Exclude all pictures. Then restate, word for word, the entries from the first line through the line that contains "ATP Bildirimleri Ayarla".
##### PROVIDED RECORDS
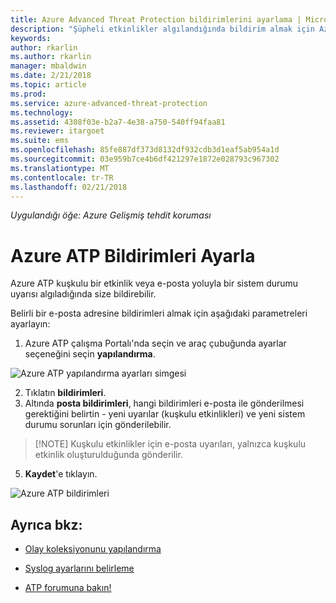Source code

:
 ```yaml
---
title: Azure Advanced Threat Protection bildirimlerini ayarlama | Microsoft Docs
description: "Şüpheli etkinlikler algılandığında bildirim almak için Azure ATP uyarıları ayarlamak açıklar."
keywords: 
author: rkarlin
ms.author: rkarlin
manager: mbaldwin
ms.date: 2/21/2018
ms.topic: article
ms.prod: 
ms.service: azure-advanced-threat-protection
ms.technology: 
ms.assetid: 4308f03e-b2a7-4e38-a750-540ff94faa81
ms.reviewer: itargoet
ms.suite: ems
ms.openlocfilehash: 85fe887df373d8132df932cdb3d1eaf5ab954a1d
ms.sourcegitcommit: 03e959b7ce4b6df421297e1872e028793c967302
ms.translationtype: MT
ms.contentlocale: tr-TR
ms.lasthandoff: 02/21/2018
---
```

*Uygulandığı öğe: Azure Gelişmiş tehdit koruması*


# <a name="set-azure-atp-notifications"></a>Azure ATP Bildirimleri Ayarla

Azure ATP kuşkulu bir etkinlik veya e-posta yoluyla bir sistem durumu uyarısı algıladığında size bildirebilir. 

Belirli bir e-posta adresine bildirimleri almak için aşağıdaki parametreleri ayarlayın:


1. Azure ATP çalışma Portalı'nda seçin ve araç çubuğunda ayarlar seçeneğini seçin **yapılandırma**.

![Azure ATP yapılandırma ayarları simgesi](media/atp-config-menu.png)

2. Tıklatın **bildirimleri**.
3. Altında **posta bildirimleri**, hangi bildirimleri e-posta ile gönderilmesi gerektiğini belirtin - yeni uyarılar (kuşkulu etkinlikleri) ve yeni sistem durumu sorunları için gönderilebilir. 
 
 >  [!NOTE]
 >   Kuşkulu etkinlikler için e-posta uyarıları, yalnızca kuşkulu etkinlik oluşturulduğunda gönderilir.

5. **Kaydet**'e tıklayın.

 ![Azure ATP bildirimleri](media/atp-notifications.png)



## <a name="see-also"></a>Ayrıca bkz:

- [Olay koleksiyonunu yapılandırma](configure-event-collection.md)

- [Syslog ayarlarını belirleme](setting-syslog.md)
- [ATP forumuna bakın!](https://aka.ms/azureatpcommunity)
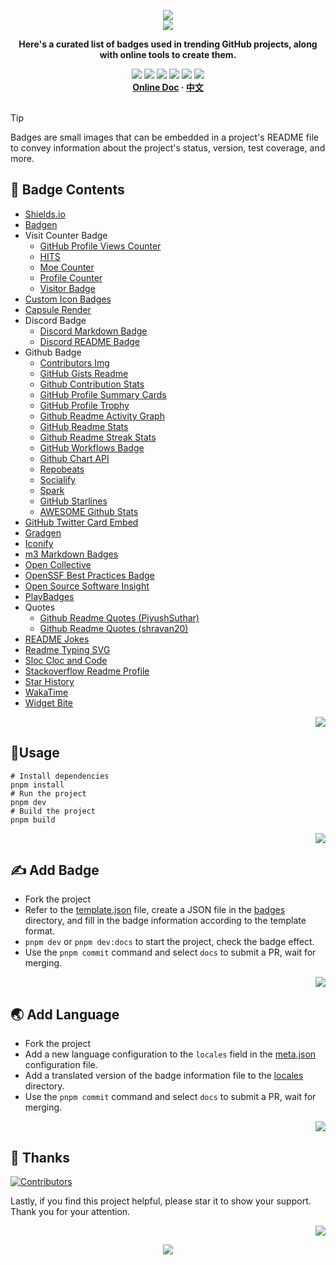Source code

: <a name="readme-top"></a>

<div align="center">
  <div>
    <img src="https://capsule-render.vercel.app/api?type=waving&color=4D908E&height=160&section=header">
  </div>
  <a href="https://github.com/xiaohuohumax/badge-collection">
    <img src="https://readme-typing-svg.demolab.com?font=Fira+Code&size=32&pause=1000&height=68&lines=%F0%9F%8E%96%EF%B8%8FBadge+Collection%F0%9F%8E%96%EF%B8%8F"/>
  </a>
  <p><b>Here&#39;s a curated list of badges used in trending GitHub projects, along with online tools to create them.</b></p>
  <div>
    <a href="https://github.com/xiaohuohumax/badge-collection?tab=MIT-1-ov-file#readme"><img src="https://img.shields.io/github/license/xiaohuohumax/badge-collection" /></a>
    <a href="https://github.com/xiaohuohumax/badge-collection/pulls"><img src="https://img.shields.io/github/issues-pr/xiaohuohumax/badge-collection" /></a>
    <a href="https://github.com/xiaohuohumax/badge-collection/issues"><img src="https://img.shields.io/github/issues/xiaohuohumax/badge-collection" /></a>
    <a href="https://github.com/xiaohuohumax/badge-collection"><img src="https://api.visitorbadge.io/api/combined?path=https%3A%2F%2Fgithub.com%2Fxiaohuohumax%2Fbadge-collection&countColor=%2337D67A&style=flat&labelStyle=lower" /></a>
    <a href="https://github.com/xiaohuohumax/badge-collection"><img src="https://img.shields.io/badge/badges-43-37D67A?labelColor=555555" /></a>
    <a href="https://github.com/xiaohuohumax/badge-collection"><img src="https://img.shields.io/github/stars/xiaohuohumax/badge-collection" /></a>
  </div>
  <div>
    <b>
       <a href="https://xiaohuohumax.github.io/badge-collection/en-US/">Online Doc</a>
      · <a href="README.md">中文</a>
    </b>
  </div>
  <br/>
</div>

> [!Tip]
> Badges are small images that can be embedded in a project's README file to convey information about the project's status, version, test coverage, and more.

## 📑 Badge Contents

* [Shields.io](dist/badges/shields-io/README_en-US.md)
* [Badgen](dist/badges/badgen/README_en-US.md)
* Visit Counter Badge
  * [GitHub Profile Views Counter](dist/badges/visit-counter/github-profile-views-counter/README_en-US.md)
  * [HITS](dist/badges/visit-counter/hit-counter/README_en-US.md)
  * [Moe Counter](dist/badges/visit-counter/moe-counter/README_en-US.md)
  * [Profile Counter](dist/badges/visit-counter/profile-counter/README_en-US.md)
  * [Visitor Badge](dist/badges/visit-counter/web-visitorbadge-nextjs/README_en-US.md)
* [Custom Icon Badges](dist/badges/custom-icon-badges/README_en-US.md)
* [Capsule Render](dist/badges/capsule-render/README_en-US.md)
* Discord Badge
  * [Discord Markdown Badge](dist/badges/discord/dcbadge/README_en-US.md)
  * [Discord README Badge](dist/badges/discord/discord-readme-badge/README_en-US.md)
* Github Badge
  * [Contributors Img](dist/badges/github/contributors-img/README_en-US.md)
  * [GitHub Gists Readme](dist/badges/github/gists-readme/README_en-US.md)
  * [Github Contribution Stats](dist/badges/github/github-contribution-stats/README_en-US.md)
  * [GitHub Profile Summary Cards](dist/badges/github/github-profile-summary-cards/README_en-US.md)
  * [GitHub Profile Trophy](dist/badges/github/github-profile-trophy/README_en-US.md)
  * [Github Readme Activity Graph](dist/badges/github/github-readme-activity-graph/README_en-US.md)
  * [GitHub Readme Stats](dist/badges/github/github-readme-stats/README_en-US.md)
  * [Github Readme Streak Stats](dist/badges/github/github-readme-streak-stats/README_en-US.md)
  * [GitHub Workflows Badge](dist/badges/github/github-workflows/README_en-US.md)
  * [Github Chart API](dist/badges/github/githubchart-api/README_en-US.md)
  * [Repobeats](dist/badges/github/repobeats/README_en-US.md)
  * [Socialify](dist/badges/github/socialify/README_en-US.md)
  * [Spark](dist/badges/github/spark/README_en-US.md)
  * [GitHub Starlines](dist/badges/github/starlines/README_en-US.md)
  * [AWESOME Github Stats](dist/badges/github/template/README_en-US.md)
* [GitHub Twitter Card Embed](dist/badges/github-twitter-card-embed/README_en-US.md)
* [Gradgen](dist/badges/gradgen/README_en-US.md)
* [Iconify](dist/badges/iconify/README_en-US.md)
* [m3 Markdown Badges](dist/badges/m3-Markdown-Badges/README_en-US.md)
* [Open Collective](dist/badges/open-collective/README_en-US.md)
* [OpenSSF Best Practices Badge](dist/badges/openssf-best-practices/README_en-US.md)
* [Open Source Software Insight](dist/badges/ossinsight/README_en-US.md)
* [PlayBadges](dist/badges/play-badges/README_en-US.md)
* Quotes
  * [Github Readme Quotes (PiyushSuthar)](dist/badges/quotes/github-readme-quotes_1/README_en-US.md)
  * [Github Readme Quotes (shravan20)](dist/badges/quotes/github-readme-quotes_2/README_en-US.md)
* [README Jokes](dist/badges/readme-jokes/README_en-US.md)
* [Readme Typing SVG](dist/badges/readme-typing-svg/README_en-US.md)
* [Sloc Cloc and Code](dist/badges/scc/README_en-US.md)
* [Stackoverflow Readme Profile](dist/badges/stackoverflow-readme-profile/README_en-US.md)
* [Star History](dist/badges/star-history/README_en-US.md)
* [WakaTime](dist/badges/wakatime/README_en-US.md)
* [Widget Bite](dist/badges/widget-bite/README_en-US.md)

<p align="right"><a href="#readme-top"><img src="https://img.shields.io/badge/Back%20to top-555555?style=for-the-badge"></a></p>

## 🏃Usage

```shell
# Install dependencies
pnpm install
# Run the project
pnpm dev
# Build the project
pnpm build
```

<p align="right"><a href="#readme-top"><img src="https://img.shields.io/badge/Back%20to top-555555?style=for-the-badge"></a></p>

## ✍ Add Badge

* Fork the project
* Refer to the [template.json](/badges/template.json) file, create a JSON file in the [badges](/badges) directory, and fill in the badge information according to the template format.
* `pnpm dev` or `pnpm dev:docs` to start the project, check the badge effect.
* Use the `pnpm commit` command and select `docs` to submit a PR, wait for merging.

<p align="right"><a href="#readme-top"><img src="https://img.shields.io/badge/Back%20to top-555555?style=for-the-badge"></a></p>

## 🌏 Add Language

* Fork the project
* Add a new language configuration to the `locales` field in the [meta.json](/meta.json) configuration file.
* Add a translated version of the badge information file to the [locales](/locales) directory.
* Use the `pnpm commit` command and select `docs` to submit a PR, wait for merging.

<p align="right"><a href="#readme-top"><img src="https://img.shields.io/badge/Back%20to top-555555?style=for-the-badge"></a></p>

## 💖 Thanks

[![Contributors](https://contrib.rocks/image?repo=xiaohuohumax/badge-collection)](https://github.com/xiaohuohumax/badge-collection/contributors)

Lastly, if you find this project helpful, please star it to show your support. Thank you for your attention.

<p align="right"><a href="#readme-top"><img src="https://img.shields.io/badge/Back%20to top-555555?style=for-the-badge"></a></p>

<div align="center">
  <img src="https://capsule-render.vercel.app/api?type=waving&color=4D908E&height=100&section=footer">
</div>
##########
EXPECTED ANSWER =>
Source code

:
 ```yaml
---
title: Azure Advanced Threat Protection bildirimlerini ayarlama | Microsoft Docs
description: "Şüpheli etkinlikler algılandığında bildirim almak için Azure ATP uyarıları ayarlamak açıklar."
keywords: 
author: rkarlin
ms.author: rkarlin
manager: mbaldwin
ms.date: 2/21/2018
ms.topic: article
ms.prod: 
ms.service: azure-advanced-threat-protection
ms.technology: 
ms.assetid: 4308f03e-b2a7-4e38-a750-540ff94faa81
ms.reviewer: itargoet
ms.suite: ems
ms.openlocfilehash: 85fe887df373d8132df932cdb3d1eaf5ab954a1d
ms.sourcegitcommit: 03e959b7ce4b6df421297e1872e028793c967302
ms.translationtype: MT
ms.contentlocale: tr-TR
ms.lasthandoff: 02/21/2018
---
```

*Uygulandığı öğe: Azure Gelişmiş tehdit koruması*


# <a name="set-azure-atp-notifications"></a>Azure ATP Bildirimleri Ayarla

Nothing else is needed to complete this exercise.